Given a function $g(x)$ we can obtain a gradient estimator with the following steps via integration by parts \(\begin{align} \Efuncc{p(x))}{g(x) ( x - \mu)} &= \int g(x) (x-\mu) \frac{1}{\sqrt{2\pi} \sigma} e^{-\frac{(x-\mu)^2}{2\sigma^2}} dx\\ &= \int g(x) (x-\mu) \frac{-\sigma^2}{-\sigma^2}\frac{1}{\sqrt{2\pi} \sigma} e^{-\frac{(x-\mu)^2}{2\sigma^2}} dx \\ &= -\sigma^2 \int g(x) \underbrace{\frac{(x-\mu)}{-\sigma^2}\frac{1}{\sqrt{2\pi} \sigma} e^{-\frac{(x-\mu)^2}{2\sigma^2}}}_{\partial_x p(x)} dx \\ &= - \sigma^2 \underbrace{\int g(x) \partial_x p(x) dx}_{\text{IbP}} \\ &= -\sigma^2 \big\{ \underbrace{[ g(x) p(x)]_{x=-\infty}^{\infty}}_{p(\pm \infty)=0} - \int \partial_x g(x) p(x) dx \big\} \\ &= \sigma^2 \int \partial_x g(x) p(x) dx \\ &= \sigma^2 \Efuncc{p(x)}{\partial_x g(x)} \end{align}\)
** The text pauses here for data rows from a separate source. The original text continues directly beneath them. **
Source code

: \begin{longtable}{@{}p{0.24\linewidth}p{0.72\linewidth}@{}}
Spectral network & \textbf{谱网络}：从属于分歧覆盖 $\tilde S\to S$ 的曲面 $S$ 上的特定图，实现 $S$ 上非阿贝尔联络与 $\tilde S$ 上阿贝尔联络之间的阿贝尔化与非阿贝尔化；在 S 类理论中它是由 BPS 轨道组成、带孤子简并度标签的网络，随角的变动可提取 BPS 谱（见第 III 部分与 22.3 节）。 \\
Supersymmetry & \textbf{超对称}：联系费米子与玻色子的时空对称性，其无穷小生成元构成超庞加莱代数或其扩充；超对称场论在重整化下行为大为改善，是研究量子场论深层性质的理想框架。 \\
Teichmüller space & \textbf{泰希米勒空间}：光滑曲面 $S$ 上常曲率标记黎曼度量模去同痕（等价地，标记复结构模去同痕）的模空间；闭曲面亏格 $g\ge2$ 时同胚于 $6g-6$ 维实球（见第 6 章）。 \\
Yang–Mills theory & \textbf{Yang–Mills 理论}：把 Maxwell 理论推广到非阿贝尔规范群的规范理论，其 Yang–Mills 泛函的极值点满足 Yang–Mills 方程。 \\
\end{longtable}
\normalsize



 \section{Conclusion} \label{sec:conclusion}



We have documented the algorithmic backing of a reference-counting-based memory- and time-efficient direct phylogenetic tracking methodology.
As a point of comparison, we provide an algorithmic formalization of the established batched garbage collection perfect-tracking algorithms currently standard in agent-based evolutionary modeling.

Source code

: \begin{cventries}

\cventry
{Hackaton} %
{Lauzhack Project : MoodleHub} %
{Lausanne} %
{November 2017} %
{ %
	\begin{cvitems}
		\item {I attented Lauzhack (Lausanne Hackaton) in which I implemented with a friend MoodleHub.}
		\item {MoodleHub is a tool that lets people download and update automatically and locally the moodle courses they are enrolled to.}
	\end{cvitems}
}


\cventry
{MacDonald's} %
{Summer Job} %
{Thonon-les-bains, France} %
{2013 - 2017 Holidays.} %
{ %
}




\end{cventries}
Trace Estimation with Stein’s Lemma
By choosing a perturbation $\epsilon \sim p(0, \sigma_\epsilon^2)$ with zero mean and a small variance $\sigma_\epsilon^2$ we can define a perturbed data point $x’ \sim p(x,\sigma_\epsilon^2)$ via $x’ = x + \epsilon$. This transforms Stein’s lemma into \(\begin{align} &\Efuncc{p(\nu))}{g(x') ( x' - x)} = \Efuncc{p(\epsilon))}{g(x + \epsilon) \epsilon} = \sigma_\epsilon^2 \Efuncc{p(\epsilon)}{\partial_{x'} g(x')}. \end{align}\) In practice we rescale with $1/\sigma_\epsilon^2$ and evaluate the left side of the following identity \(\begin{align} \Efuncc{p(\epsilon)}{g(x + \epsilon) \frac{\epsilon}{\sigma_\epsilon^2}} = \Efuncc{p(\epsilon)}{\partial_{x+\epsilon} g(x+\epsilon)}. \end{align}\) which gives us an estimator of the gradient $\partial_x g(x)$ by averaging the gradients in the $\epsilon$-neighborhood of $x$. For a function $g: \mathbb{R}^M \rightarrow \mathbb{R}^N$, the gradient estimation with Stein’s lemma estimates the trace of the Jacobian $J_g(x+\epsilon)$ \(\begin{align} \Efuncc{p(\epsilon)}{g(x + \epsilon) \frac{\epsilon}{\sigma_\epsilon^2}} = \Efuncc{p(\epsilon)}{\text{Tr}\left[ J_g(x+\epsilon)\right]}. \end{align}\) In the limit of $\sigma_\epsilon \rightarrow 0$ we obtain the trace estimator \(\begin{align} \text{Tr}\left[ J_g(x) \right] = \lim_{\sigma_\epsilon \downarrow 0} \Efuncc{p(\epsilon)}{\text{Tr}\left[ J_g(x+\epsilon)\right]} = \lim_{\sigma_\epsilon \downarrow 0} \Efuncc{p(\epsilon)}{g(x + \epsilon) \frac{\epsilon}{\sigma_\epsilon^2}} \end{align}\) in which we compute the right most term to obtain the left most term.